Sicuramente il fatto che la via di salvezza per la popolazione yezida di Shengal sia stata aperta, nell’agosto 2014, dal PKK e da YPG/YPJ – mentre i peshmerga di Barzani se la davano a gambe, abbandonando le armi nelle mani dei fondamentalisti – non fa il gioco del macellaio turco che, nel suo rinnovato e feroce massacro della popolazione nel Kurdistan del nord (113 morti negli ultimi 78 giorni…) col pretesto del “terrorismo”, ha cominciato anche a decapitare i kurdi, esattamente come ISIS, e ad usare armi chimiche e bombe al fosforo.
E sicuramente anche il fatto che il PKK e le YJA Star stiano ancora combattendo contro ISIS, in questi giorni, nella zona di Shengal insieme alle Unità yezide di autodifesa delle donne e del popolo (YPJ-Shengal e YBŞ), aumenta questo silenzio assordante.
Spesso le ragazze rapite scelgono il suicidio piuttosto che continuare ad aspettare, dopo oltre un anno, di riuscire a salvarsi o di venire salvate in qualche modo – come racconta Ameena Saeed Hasan, ex parlamentare yezida che con il marito sta aiutando le ragazze e le donne yezide a scappare dalla prigionia.
Ameena Saeed Hasan spiega che, quando ISIS aveva inizialmente preso Mosul, si pensava che gli yezidi sul Monte Sinjar fossero al sicuro: “Abbiamo detto ‘Perché dovrebbero venire a Sinjar?’– ricorda – Non c’è petrolio né altro. Che cosa potrebbero prendere?”.
Alla fine, come sappiamo, hanno rapito circa 5mila donne di tutte le età, bambine comprese, per farne delle schiave sessuali.
“La gente mi conosce. Io sono di Sinjar e anche io sono yezidi – dice Ameena Saeed Hasan – conosco molte persone che sono state rapite. Alcune erano miei parenti, miei vicini di casa, e mi hanno chiamata”.

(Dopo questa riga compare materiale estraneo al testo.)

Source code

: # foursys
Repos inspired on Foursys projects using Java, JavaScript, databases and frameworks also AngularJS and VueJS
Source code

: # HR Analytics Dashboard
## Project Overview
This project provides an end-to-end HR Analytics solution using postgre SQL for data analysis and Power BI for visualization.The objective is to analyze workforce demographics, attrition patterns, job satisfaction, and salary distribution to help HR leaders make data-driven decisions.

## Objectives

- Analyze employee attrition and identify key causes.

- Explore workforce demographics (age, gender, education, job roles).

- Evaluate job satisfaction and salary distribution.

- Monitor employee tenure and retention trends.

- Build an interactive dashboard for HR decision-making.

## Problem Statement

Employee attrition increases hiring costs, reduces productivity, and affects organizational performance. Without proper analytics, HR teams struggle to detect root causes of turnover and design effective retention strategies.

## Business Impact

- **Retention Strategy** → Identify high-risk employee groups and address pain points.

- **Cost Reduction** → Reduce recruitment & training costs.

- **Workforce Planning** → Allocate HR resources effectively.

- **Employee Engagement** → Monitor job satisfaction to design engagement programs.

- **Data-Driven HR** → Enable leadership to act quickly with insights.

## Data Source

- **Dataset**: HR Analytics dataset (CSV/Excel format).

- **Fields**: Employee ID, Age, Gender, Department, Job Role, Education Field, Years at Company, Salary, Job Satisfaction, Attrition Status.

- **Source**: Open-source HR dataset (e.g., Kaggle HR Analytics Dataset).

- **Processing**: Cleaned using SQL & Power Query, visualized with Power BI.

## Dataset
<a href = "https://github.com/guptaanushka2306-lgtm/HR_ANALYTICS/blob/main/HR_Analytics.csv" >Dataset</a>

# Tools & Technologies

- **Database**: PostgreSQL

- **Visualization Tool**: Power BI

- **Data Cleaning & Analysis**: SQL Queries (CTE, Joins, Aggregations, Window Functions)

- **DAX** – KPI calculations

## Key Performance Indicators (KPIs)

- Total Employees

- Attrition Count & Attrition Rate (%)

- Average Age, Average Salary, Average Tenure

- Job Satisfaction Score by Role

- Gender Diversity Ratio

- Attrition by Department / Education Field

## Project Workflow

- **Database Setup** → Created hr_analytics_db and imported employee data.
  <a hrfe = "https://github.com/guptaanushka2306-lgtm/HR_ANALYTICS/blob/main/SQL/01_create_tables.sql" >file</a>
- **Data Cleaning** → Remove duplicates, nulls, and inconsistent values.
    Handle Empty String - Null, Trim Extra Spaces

Anche dopo esser riuscite a scappare, il trauma vissuto è così profondamente impresso nella carne e nella memoria che molte ragazze e donne si suicidano, come abbiamo già spiegato in un post precedente.
E succede che anche chi era riuscita a mettersi in salvo da ISIS, ha poi trovato la morte cercando di arrivare in Europa, come Helin, trovata fra i 71 cadaveri chiusi in un camion abbandonato per strada in Austria, o come Dikhoas (8 anni), Shreen (15 anni) e Bassma (12 anni) tre sorelle affogate nel Mediterraneo alcuni giorni fa.
Sopravvissute al genocidio e ai rapimenti perpetrati da ISIS, queste giovanissime ragazze hanno trovato la morte cercando di attraversare i confini della Fortezza Europa, dove il genocidio continua…
Sarà forse anche per questo che delle donne yezide non sentiamo più parlare?